Snakemake arguments:
Any flags added at the end of the command will be passed directly to snakemake, e.g., --notemp
Note: Currently does NOT support whitespaces in any input variables.
backblast auto
backblast auto: module for setting up a BackBLAST run AND starting with some defaults.
Usage: backblast auto [OPTIONS] query_filepath query_genome_filepath subject_genome_directory output_directory [SNAKEMAKE_ARGUMENTS]
Positional arguments (required):
query_filepath: path to the query predicted protein sequences from the query genome, FastA format
query_genome_filepath: path to the predicted proteins of the entire query genome, FastA format
subject_genome_directory: directory containing predicted proteins of all subject genomes (FastA format).
One genome per file, with extension 'faa' (or specify -x)
output_directory: directory where config ('config.yaml') and metadata templates ('genome_metadata.tsv', 'gene_metadata.tsv') will be created
Optional arguments:
-t phylogenetic_tree_newick: path to the pre-calculated phylogenetic tree [default: 'subjects' - auto-calculate tree]
Specify 'NA' to skip tree generation and plot the heatmap alone.
-b bootstrap_cutoff: numerical value (e.g., 80) under which bootstrap values will not be displayed [default: NA]
-r root_name: Exact name of the tree tip label at the desired root of the tree [default: NA; will skip rooting]
-e evalue: e-value cutoff for reciprocal BLASTP [default: 1e-40]
-p pident: percent identity cutoff for reciprocal BLASTP [default: 25]
-c qcov: percent query coverage cutoff for reciprocal BLASTP [default: 50]
-x genome_extension: extension for predicted protein files of subject genomes [default: faa]
-P conda_prefix: path to where the conda envs should be stored [default: '.snakemake/conda' in the run_directory] -@ threads: maximum threads to use for any process [default: 1]
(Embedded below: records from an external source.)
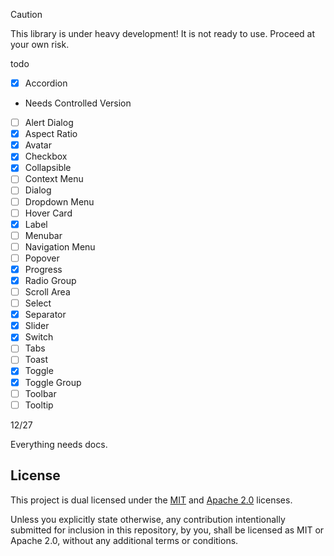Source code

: > [!CAUTION]
> This library is under heavy development! It is not ready to use. Proceed at your own risk.


todo


- [x] Accordion
 - Needs Controlled Version
- [ ] Alert Dialog
- [x] Aspect Ratio
- [x] Avatar
- [x] Checkbox
- [x] Collapsible
- [ ] Context Menu 
- [ ] Dialog
- [ ] Dropdown Menu
- [ ] Hover Card
- [x] Label
- [ ] Menubar
- [ ] Navigation Menu
- [ ] Popover
- [x] Progress
- [x] Radio Group
- [ ] Scroll Area
- [ ] Select
- [x] Separator
- [x] Slider
- [x] Switch
- [ ] Tabs
- [ ] Toast
- [x] Toggle
- [x] Toggle Group
- [ ] Toolbar
- [ ] Tooltip

12/27

Everything needs docs.


## License
This project is dual licensed under the [MIT](./LICENSE-MIT) and [Apache 2.0](./LICENSE-APACHE) licenses.

Unless you explicitly state otherwise, any contribution intentionally submitted for inclusion in this repository, by you, shall be licensed as MIT or Apache 2.0, without any additional terms or conditions.
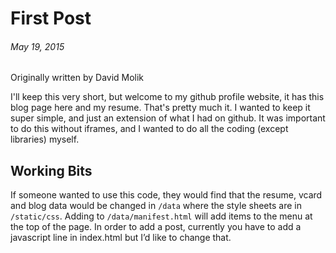 # First Post

###### May 19, 2015

Originally written by David Molik

I'll keep this very short, but welcome to my github profile website, it has this blog page here and my resume. That's pretty much it. I wanted to keep it super simple, and just an extension of what I had on github. It was important to do this without iframes, and I wanted to do all the coding (except libraries) myself. 

## Working Bits

If someone wanted to use this code, they would find that the resume, vcard and blog data would be changed in `/data` where the style sheets are in `/static/css`. Adding to `/data/manifest.html` will add items to the menu at the top of the page. In order to add a post, currently you have to add a javascript line in index.html but I’d like to change that. 
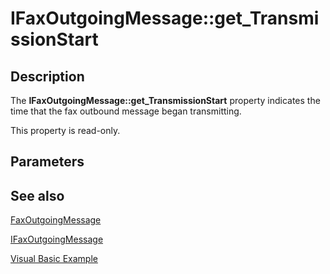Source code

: # IFaxOutgoingMessage::get_TransmissionStart

## Description

The **IFaxOutgoingMessage::get_TransmissionStart** property indicates the time that the fax outbound message began transmitting.

This property is read-only.

## Parameters

## See also

[FaxOutgoingMessage](https://learn.microsoft.com/previous-versions/windows/desktop/fax/-mfax-faxoutgoingmessage)

[IFaxOutgoingMessage](https://learn.microsoft.com/previous-versions/windows/desktop/api/faxcomex/nn-faxcomex-ifaxoutgoingmessage)

[Visual Basic Example](https://learn.microsoft.com/previous-versions/windows/desktop/fax/-mfax-opening-a-fax-from-the-outgoing-archive)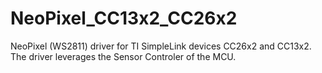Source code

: # NeoPixel_CC13x2_CC26x2
NeoPixel (WS2811) driver for TI SimpleLink devices CC26x2 and CC13x2. The driver leverages the Sensor Controler of the MCU.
-j jobs: Number of processing threads available for the run [default: 1]
**Should be no lower than the 'threads' setting in the config file**
Advanced parameters (use with care):
-T template_config: Path to the template config file used in setup [default: /Users/jmtsuji/mambaforge/envs/backblast/share/backblast/snakemake/template_config.yaml]
-S snakefile: Path to the Snakefile used to run BackBLAST [default: /Users/jmtsuji/mambaforge/envs/backblast/share/backblast/snakemake/Snakefile]
-C use_conda: specify either 'True' or 'False' for whether or not each job should be run in
its own conda env [default: True]
If 'False' is set, then all dependencies need to be installed in the main environment
where BackBLAST is running. Could be tricky.
Snakemake arguments:
Any flags added at the end of the command will be passed directly to snakemake, e.g., --notemp
Note: Currently does NOT support whitespaces in any input variables.